(Dataset excerpts begins)
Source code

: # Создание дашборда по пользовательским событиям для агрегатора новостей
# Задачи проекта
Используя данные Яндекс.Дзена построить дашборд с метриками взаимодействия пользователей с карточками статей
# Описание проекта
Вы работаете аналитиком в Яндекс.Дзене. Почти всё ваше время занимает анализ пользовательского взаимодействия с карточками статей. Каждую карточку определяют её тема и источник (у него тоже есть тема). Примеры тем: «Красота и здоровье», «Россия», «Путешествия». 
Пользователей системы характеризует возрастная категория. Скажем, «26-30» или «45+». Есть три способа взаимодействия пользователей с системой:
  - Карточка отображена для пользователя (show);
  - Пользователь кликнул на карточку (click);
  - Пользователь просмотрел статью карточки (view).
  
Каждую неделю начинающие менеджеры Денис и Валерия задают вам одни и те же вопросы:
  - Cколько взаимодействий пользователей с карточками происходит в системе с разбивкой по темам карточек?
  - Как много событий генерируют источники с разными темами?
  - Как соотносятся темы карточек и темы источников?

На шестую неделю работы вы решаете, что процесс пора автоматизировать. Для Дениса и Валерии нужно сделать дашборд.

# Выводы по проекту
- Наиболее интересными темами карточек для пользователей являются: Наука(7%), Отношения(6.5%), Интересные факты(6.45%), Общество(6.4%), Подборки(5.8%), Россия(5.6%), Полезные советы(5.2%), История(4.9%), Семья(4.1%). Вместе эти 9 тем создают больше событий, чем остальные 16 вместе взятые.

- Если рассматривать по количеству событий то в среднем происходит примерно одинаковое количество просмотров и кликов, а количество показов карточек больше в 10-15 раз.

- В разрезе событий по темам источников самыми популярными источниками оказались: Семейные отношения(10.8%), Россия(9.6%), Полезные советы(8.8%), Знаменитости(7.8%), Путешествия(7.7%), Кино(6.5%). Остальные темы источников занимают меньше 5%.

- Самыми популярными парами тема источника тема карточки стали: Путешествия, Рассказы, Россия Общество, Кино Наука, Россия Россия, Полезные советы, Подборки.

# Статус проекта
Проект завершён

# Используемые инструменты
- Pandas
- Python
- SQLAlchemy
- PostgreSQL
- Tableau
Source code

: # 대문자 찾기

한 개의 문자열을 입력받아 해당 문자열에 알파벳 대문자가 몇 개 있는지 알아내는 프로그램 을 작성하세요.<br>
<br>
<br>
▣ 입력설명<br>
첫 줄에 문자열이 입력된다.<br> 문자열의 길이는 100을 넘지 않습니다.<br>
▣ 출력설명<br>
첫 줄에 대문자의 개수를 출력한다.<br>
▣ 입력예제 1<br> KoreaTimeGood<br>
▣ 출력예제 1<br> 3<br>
(Dataset excerpts ends)
(Problem to work on): The output should match the records above exactly, entry for entry.

(Finished task):
Source code

: # Создание дашборда по пользовательским событиям для агрегатора новостей
# Задачи проекта
Используя данные Яндекс.Дзена построить дашборд с метриками взаимодействия пользователей с карточками статей
# Описание проекта
Вы работаете аналитиком в Яндекс.Дзене. Почти всё ваше время занимает анализ пользовательского взаимодействия с карточками статей. Каждую карточку определяют её тема и источник (у него тоже есть тема). Примеры тем: «Красота и здоровье», «Россия», «Путешествия». 
Пользователей системы характеризует возрастная категория. Скажем, «26-30» или «45+». Есть три способа взаимодействия пользователей с системой:
  - Карточка отображена для пользователя (show);
  - Пользователь кликнул на карточку (click);
  - Пользователь просмотрел статью карточки (view).
  
Каждую неделю начинающие менеджеры Денис и Валерия задают вам одни и те же вопросы:
  - Cколько взаимодействий пользователей с карточками происходит в системе с разбивкой по темам карточек?
  - Как много событий генерируют источники с разными темами?
  - Как соотносятся темы карточек и темы источников?

На шестую неделю работы вы решаете, что процесс пора автоматизировать. Для Дениса и Валерии нужно сделать дашборд.

# Выводы по проекту
- Наиболее интересными темами карточек для пользователей являются: Наука(7%), Отношения(6.5%), Интересные факты(6.45%), Общество(6.4%), Подборки(5.8%), Россия(5.6%), Полезные советы(5.2%), История(4.9%), Семья(4.1%). Вместе эти 9 тем создают больше событий, чем остальные 16 вместе взятые.

- Если рассматривать по количеству событий то в среднем происходит примерно одинаковое количество просмотров и кликов, а количество показов карточек больше в 10-15 раз.

- В разрезе событий по темам источников самыми популярными источниками оказались: Семейные отношения(10.8%), Россия(9.6%), Полезные советы(8.8%), Знаменитости(7.8%), Путешествия(7.7%), Кино(6.5%). Остальные темы источников занимают меньше 5%.

- Самыми популярными парами тема источника тема карточки стали: Путешествия, Рассказы, Россия Общество, Кино Наука, Россия Россия, Полезные советы, Подборки.

# Статус проекта
Проект завершён

# Используемые инструменты
- Pandas
- Python
- SQLAlchemy
- PostgreSQL
- Tableau
Source code

: # 대문자 찾기

한 개의 문자열을 입력받아 해당 문자열에 알파벳 대문자가 몇 개 있는지 알아내는 프로그램 을 작성하세요.<br>
<br>
<br>
▣ 입력설명<br>
첫 줄에 문자열이 입력된다.<br> 문자열의 길이는 100을 넘지 않습니다.<br>
▣ 출력설명<br>
첫 줄에 대문자의 개수를 출력한다.<br>
▣ 입력예제 1<br> KoreaTimeGood<br>
▣ 출력예제 1<br> 3<br>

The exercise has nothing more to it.